Brazil's Biggest City Wants To Charge Fees For Uber Rides (engadget.com)
An anonymous reader sends word that Sao Paulo's city hall has proposed levying fees on Uber to operate in the city. Engadget reports: "Many cities try to limit or ban ridesharing services like Uber, but Sao Paulo is trying an uncommon strategy to keep the companies in check: skimming a little off the top. The major Brazilian city has proposed a requirement these services have to buy government credits to cover their distance traveled, with rates changing based on when and where the trip takes place. App makers would also have to support a service that picks up multiple passengers headed in the same direction, although that won't be hard when options like UberPool already exist."
And if Uber doesn't pay the fees, jail the executives.
-- Tigger warning: This post may contain tiggers! --
Many cities try to limit or ban ridesharing services like Uber, but Sao Paulo is trying an uncommon strategy to keep the companies in check: skimming a little off the top.
If you think that's uncommon, you must not know any governments.
How can I believe you when you tell me what I don't want to hear?
ridesharing services like Uber
What's being shared exactly? There is no sharing. People pay money for the services rendered by taxi companies like Uber.
The guy is supposedly a left-wing one (from the Laborers' Party - "PT"). He's young and has been doing an unconventional government -- he installed a lot of bike lanes (ciclovias) in an attempt to make people use bikes, but we lack the culture to use them these days and São Paulo has a harsh relief -- in some places it could be negotiated with an electric bike, but these are costly and too irresistible for thieves.
All in all, I don't think he's the worse we had, but some people simply hate his party for the insanely expensive and numerous cases of corruption (although it seems he's not involved).
He also reduced our city max speed to 50kmph mostly everywhere (that's about 31mph). Mind you, this is an international tendence and we have such terrible traffic jams that make us go even slower. But people find such speed too slow. Again, from what I've read here and elsewhere going slower probably reduces jams. Then again Brazilians simply love to speed. One of the alleged advantages is a reduction in accidents.
Now, given this panorama, I guess he would allow Uber without any tax whatsoever. And this is what has happened till now.
But conventional taxi drivers would rather start a revolution than have that. There's been a lot of protests and I guess the mayor is trying to come up with some kind of compromise like "See, they're paying, too!" Oh, well...
One very creepy business practice of Uber is to use the word "ridesharing" to pretend it is casual hitch-hiking of people already going in a direction instead of the taxi service done as piecework that it really is. There are political reasons for this falsehood to evade laws and fees, perhaps unjust laws and fees, but even if they are that is no reason for us to pretend that they are "ridesharing" instead of how it actually operates. Why should we be propagating PR bullshit instead of discussing it in terms of reality? It's like calling a mail order scam a religion.
Initially a medallion system is a source of funds to a government, just not initially at as high a price as they get when demand vastly outstrips supply.
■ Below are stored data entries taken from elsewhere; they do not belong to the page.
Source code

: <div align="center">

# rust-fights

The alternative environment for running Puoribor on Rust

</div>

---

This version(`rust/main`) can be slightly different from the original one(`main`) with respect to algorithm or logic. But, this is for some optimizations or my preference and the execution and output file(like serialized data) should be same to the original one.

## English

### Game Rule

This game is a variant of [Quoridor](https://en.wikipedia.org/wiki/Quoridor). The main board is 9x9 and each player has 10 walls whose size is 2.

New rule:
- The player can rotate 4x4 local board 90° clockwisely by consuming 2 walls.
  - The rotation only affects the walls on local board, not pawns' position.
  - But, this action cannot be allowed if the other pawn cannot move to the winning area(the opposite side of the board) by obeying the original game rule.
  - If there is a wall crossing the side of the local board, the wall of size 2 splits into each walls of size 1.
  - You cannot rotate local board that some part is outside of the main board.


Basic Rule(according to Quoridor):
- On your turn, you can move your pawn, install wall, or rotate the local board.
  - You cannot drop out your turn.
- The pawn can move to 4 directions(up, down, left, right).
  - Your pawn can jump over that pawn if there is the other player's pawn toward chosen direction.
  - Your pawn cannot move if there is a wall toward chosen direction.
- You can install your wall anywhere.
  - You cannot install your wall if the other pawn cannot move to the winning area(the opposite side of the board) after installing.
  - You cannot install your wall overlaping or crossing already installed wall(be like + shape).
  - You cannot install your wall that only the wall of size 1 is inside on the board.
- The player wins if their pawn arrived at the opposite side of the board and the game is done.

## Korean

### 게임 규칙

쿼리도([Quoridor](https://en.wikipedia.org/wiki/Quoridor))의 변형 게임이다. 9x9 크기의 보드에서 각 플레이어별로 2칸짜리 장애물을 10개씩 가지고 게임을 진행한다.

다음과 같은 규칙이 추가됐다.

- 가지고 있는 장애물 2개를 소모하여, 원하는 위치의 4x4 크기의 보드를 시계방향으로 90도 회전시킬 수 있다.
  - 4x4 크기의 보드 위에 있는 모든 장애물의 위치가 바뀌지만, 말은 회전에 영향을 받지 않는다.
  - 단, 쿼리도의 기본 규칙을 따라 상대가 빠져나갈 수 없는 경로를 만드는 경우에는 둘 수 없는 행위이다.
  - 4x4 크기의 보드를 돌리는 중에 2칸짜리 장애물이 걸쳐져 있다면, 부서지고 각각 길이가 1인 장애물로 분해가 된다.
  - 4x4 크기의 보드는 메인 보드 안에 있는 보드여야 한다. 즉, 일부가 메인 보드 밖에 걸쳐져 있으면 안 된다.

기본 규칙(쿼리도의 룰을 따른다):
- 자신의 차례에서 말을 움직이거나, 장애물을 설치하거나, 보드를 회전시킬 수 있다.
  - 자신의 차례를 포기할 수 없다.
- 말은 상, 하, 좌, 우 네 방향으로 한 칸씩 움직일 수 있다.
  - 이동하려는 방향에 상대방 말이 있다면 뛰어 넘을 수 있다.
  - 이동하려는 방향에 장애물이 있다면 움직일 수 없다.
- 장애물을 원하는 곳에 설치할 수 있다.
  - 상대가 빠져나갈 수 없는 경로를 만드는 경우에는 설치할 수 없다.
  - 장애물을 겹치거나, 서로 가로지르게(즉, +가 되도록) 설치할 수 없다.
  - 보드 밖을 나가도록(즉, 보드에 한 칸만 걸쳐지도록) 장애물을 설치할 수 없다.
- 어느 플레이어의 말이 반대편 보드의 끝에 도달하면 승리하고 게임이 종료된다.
When the price is high that's a sign that the people with the granted right to run taxis are using the government to keep out competition by having a high cost of entry - so broken by a few definitions, especially if those who are the only players in the closed market don't bother to supply at certain times and places.
It's an very old sort of system of money for exclusive rights that King John got a bit of criticism for and has been a revenue stream and way to establish closed markets since at least then.
However it's not black and white on this taxi issue. While the laws Uber are deliberately breaking may be bad ones there's still nothing all that wonderful with people doing piecework in their own cars at low returns.